Repeat the records in full and exactly, omitting pictures.

○ ○ ○ ○

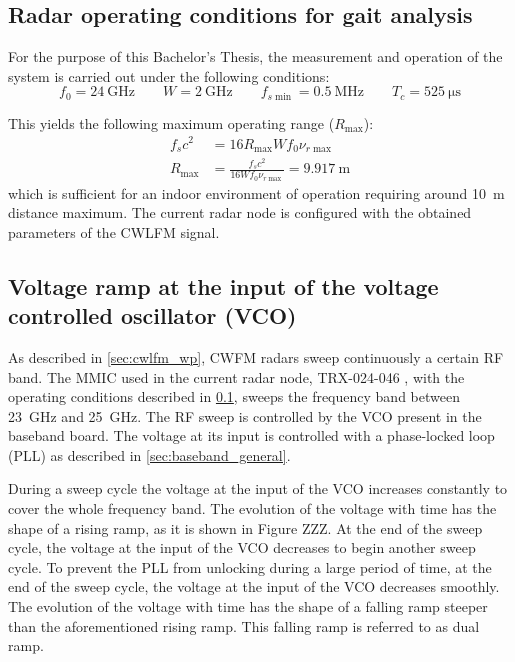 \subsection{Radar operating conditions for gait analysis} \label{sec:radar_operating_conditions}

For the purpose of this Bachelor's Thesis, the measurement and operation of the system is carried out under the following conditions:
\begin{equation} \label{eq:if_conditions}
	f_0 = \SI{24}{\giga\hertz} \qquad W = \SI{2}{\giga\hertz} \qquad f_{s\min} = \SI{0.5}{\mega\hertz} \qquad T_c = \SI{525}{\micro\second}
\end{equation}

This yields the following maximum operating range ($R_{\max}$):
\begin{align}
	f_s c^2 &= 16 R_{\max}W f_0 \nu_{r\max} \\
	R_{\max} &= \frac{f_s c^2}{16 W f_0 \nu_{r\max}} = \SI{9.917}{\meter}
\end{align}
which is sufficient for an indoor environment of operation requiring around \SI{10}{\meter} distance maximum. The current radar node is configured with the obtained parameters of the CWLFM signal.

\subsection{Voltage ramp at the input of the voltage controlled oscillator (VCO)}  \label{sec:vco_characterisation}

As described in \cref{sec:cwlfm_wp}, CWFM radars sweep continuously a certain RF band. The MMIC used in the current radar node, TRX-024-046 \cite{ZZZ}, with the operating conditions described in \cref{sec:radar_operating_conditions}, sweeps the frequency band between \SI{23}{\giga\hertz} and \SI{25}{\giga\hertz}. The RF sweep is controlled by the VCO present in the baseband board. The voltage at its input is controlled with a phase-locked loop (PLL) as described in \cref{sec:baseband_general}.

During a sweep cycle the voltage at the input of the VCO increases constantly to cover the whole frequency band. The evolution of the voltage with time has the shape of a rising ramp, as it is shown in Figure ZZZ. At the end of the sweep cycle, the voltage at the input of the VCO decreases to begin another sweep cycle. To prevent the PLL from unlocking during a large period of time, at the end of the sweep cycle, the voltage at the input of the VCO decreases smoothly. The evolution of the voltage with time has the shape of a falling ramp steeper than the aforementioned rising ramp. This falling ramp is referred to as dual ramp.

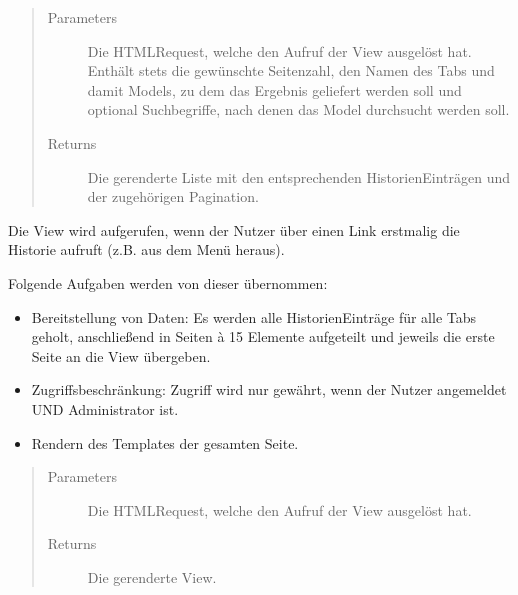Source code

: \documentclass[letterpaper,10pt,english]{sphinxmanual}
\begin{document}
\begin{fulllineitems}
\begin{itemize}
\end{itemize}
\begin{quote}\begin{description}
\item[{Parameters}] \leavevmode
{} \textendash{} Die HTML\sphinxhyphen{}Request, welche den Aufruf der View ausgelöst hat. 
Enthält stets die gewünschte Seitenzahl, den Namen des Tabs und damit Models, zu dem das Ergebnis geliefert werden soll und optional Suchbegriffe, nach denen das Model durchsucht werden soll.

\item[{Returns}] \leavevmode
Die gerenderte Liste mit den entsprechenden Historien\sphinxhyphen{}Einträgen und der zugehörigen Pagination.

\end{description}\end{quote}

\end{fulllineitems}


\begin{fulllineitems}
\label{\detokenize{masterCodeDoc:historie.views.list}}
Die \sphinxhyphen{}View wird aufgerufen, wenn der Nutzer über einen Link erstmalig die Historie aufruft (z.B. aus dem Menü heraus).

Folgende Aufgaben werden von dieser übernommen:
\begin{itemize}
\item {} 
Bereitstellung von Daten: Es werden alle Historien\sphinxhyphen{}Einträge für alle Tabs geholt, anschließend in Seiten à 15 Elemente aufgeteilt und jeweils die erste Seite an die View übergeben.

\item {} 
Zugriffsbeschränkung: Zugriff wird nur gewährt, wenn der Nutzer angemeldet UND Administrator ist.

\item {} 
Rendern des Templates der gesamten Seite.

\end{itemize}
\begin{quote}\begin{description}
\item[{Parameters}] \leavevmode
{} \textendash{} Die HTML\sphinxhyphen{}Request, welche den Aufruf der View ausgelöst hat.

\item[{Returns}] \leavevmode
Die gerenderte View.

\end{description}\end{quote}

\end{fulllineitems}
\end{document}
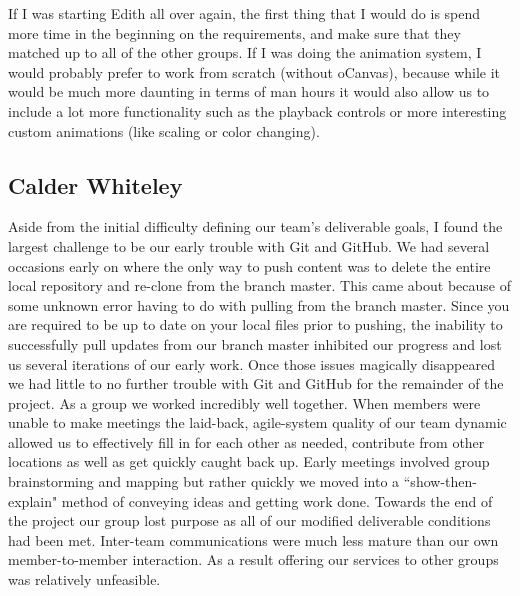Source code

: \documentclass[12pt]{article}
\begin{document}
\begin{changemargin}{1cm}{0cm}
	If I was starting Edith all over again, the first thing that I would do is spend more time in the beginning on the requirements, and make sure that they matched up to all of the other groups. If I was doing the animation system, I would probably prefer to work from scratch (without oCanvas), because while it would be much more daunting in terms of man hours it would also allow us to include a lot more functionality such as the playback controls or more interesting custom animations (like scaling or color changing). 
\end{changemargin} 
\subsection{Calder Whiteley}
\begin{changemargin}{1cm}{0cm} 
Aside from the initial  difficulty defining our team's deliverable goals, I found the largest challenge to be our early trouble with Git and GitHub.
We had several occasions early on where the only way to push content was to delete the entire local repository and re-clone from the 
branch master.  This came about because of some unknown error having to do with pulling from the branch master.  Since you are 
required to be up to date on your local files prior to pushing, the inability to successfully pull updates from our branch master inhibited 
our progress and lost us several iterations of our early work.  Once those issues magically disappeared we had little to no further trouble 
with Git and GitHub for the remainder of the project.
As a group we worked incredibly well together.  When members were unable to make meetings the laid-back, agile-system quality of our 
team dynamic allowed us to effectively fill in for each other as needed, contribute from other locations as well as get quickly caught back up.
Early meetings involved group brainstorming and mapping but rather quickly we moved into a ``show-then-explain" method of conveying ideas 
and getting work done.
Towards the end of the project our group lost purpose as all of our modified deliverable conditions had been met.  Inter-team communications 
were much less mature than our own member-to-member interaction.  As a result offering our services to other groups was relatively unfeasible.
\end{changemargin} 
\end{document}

○ ○ ○ ○

## [SOLUTION TO THE PROBLEM]
 \subsection{Radar operating conditions for gait analysis} \label{sec:radar_operating_conditions}

For the purpose of this Bachelor's Thesis, the measurement and operation of the system is carried out under the following conditions:
\begin{equation} \label{eq:if_conditions}
	f_0 = \SI{24}{\giga\hertz} \qquad W = \SI{2}{\giga\hertz} \qquad f_{s\min} = \SI{0.5}{\mega\hertz} \qquad T_c = \SI{525}{\micro\second}
\end{equation}

This yields the following maximum operating range ($R_{\max}$):
\begin{align}
	f_s c^2 &= 16 R_{\max}W f_0 \nu_{r\max} \\
	R_{\max} &= \frac{f_s c^2}{16 W f_0 \nu_{r\max}} = \SI{9.917}{\meter}
\end{align}
which is sufficient for an indoor environment of operation requiring around \SI{10}{\meter} distance maximum. The current radar node is configured with the obtained parameters of the CWLFM signal.

\subsection{Voltage ramp at the input of the voltage controlled oscillator (VCO)}  \label{sec:vco_characterisation}

As described in \cref{sec:cwlfm_wp}, CWFM radars sweep continuously a certain RF band. The MMIC used in the current radar node, TRX-024-046 \cite{ZZZ}, with the operating conditions described in \cref{sec:radar_operating_conditions}, sweeps the frequency band between \SI{23}{\giga\hertz} and \SI{25}{\giga\hertz}. The RF sweep is controlled by the VCO present in the baseband board. The voltage at its input is controlled with a phase-locked loop (PLL) as described in \cref{sec:baseband_general}.

During a sweep cycle the voltage at the input of the VCO increases constantly to cover the whole frequency band. The evolution of the voltage with time has the shape of a rising ramp, as it is shown in Figure ZZZ. At the end of the sweep cycle, the voltage at the input of the VCO decreases to begin another sweep cycle. To prevent the PLL from unlocking during a large period of time, at the end of the sweep cycle, the voltage at the input of the VCO decreases smoothly. The evolution of the voltage with time has the shape of a falling ramp steeper than the aforementioned rising ramp. This falling ramp is referred to as dual ramp.

Source code

: \documentclass[letterpaper,10pt,english]{sphinxmanual}
\begin{document}
\begin{fulllineitems}
\begin{itemize}
\end{itemize}
\begin{quote}\begin{description}
\item[{Parameters}] \leavevmode
{} \textendash{} Die HTML\sphinxhyphen{}Request, welche den Aufruf der View ausgelöst hat. 
Enthält stets die gewünschte Seitenzahl, den Namen des Tabs und damit Models, zu dem das Ergebnis geliefert werden soll und optional Suchbegriffe, nach denen das Model durchsucht werden soll.

\item[{Returns}] \leavevmode
Die gerenderte Liste mit den entsprechenden Historien\sphinxhyphen{}Einträgen und der zugehörigen Pagination.

\end{description}\end{quote}

\end{fulllineitems}


\begin{fulllineitems}
\label{\detokenize{masterCodeDoc:historie.views.list}}
Die \sphinxhyphen{}View wird aufgerufen, wenn der Nutzer über einen Link erstmalig die Historie aufruft (z.B. aus dem Menü heraus).

Folgende Aufgaben werden von dieser übernommen:
\begin{itemize}
\item {} 
Bereitstellung von Daten: Es werden alle Historien\sphinxhyphen{}Einträge für alle Tabs geholt, anschließend in Seiten à 15 Elemente aufgeteilt und jeweils die erste Seite an die View übergeben.

\item {} 
Zugriffsbeschränkung: Zugriff wird nur gewährt, wenn der Nutzer angemeldet UND Administrator ist.

\item {} 
Rendern des Templates der gesamten Seite.

\end{itemize}
\begin{quote}\begin{description}
\item[{Parameters}] \leavevmode
{} \textendash{} Die HTML\sphinxhyphen{}Request, welche den Aufruf der View ausgelöst hat.

\item[{Returns}] \leavevmode
Die gerenderte View.

\end{description}\end{quote}

\end{fulllineitems}
\end{document}
Source code

: \documentclass[12pt]{article}
\begin{document}
\begin{changemargin}{1cm}{0cm}
	If I was starting Edith all over again, the first thing that I would do is spend more time in the beginning on the requirements, and make sure that they matched up to all of the other groups. If I was doing the animation system, I would probably prefer to work from scratch (without oCanvas), because while it would be much more daunting in terms of man hours it would also allow us to include a lot more functionality such as the playback controls or more interesting custom animations (like scaling or color changing). 
\end{changemargin} 
\subsection{Calder Whiteley}
\begin{changemargin}{1cm}{0cm} 
Aside from the initial  difficulty defining our team's deliverable goals, I found the largest challenge to be our early trouble with Git and GitHub.
We had several occasions early on where the only way to push content was to delete the entire local repository and re-clone from the 
branch master.  This came about because of some unknown error having to do with pulling from the branch master.  Since you are 
required to be up to date on your local files prior to pushing, the inability to successfully pull updates from our branch master inhibited 
our progress and lost us several iterations of our early work.  Once those issues magically disappeared we had little to no further trouble 
with Git and GitHub for the remainder of the project.
As a group we worked incredibly well together.  When members were unable to make meetings the laid-back, agile-system quality of our 
team dynamic allowed us to effectively fill in for each other as needed, contribute from other locations as well as get quickly caught back up.
Early meetings involved group brainstorming and mapping but rather quickly we moved into a ``show-then-explain" method of conveying ideas 
and getting work done.
Towards the end of the project our group lost purpose as all of our modified deliverable conditions had been met.  Inter-team communications 
were much less mature than our own member-to-member interaction.  As a result offering our services to other groups was relatively unfeasible.
\end{changemargin} 
\end{document}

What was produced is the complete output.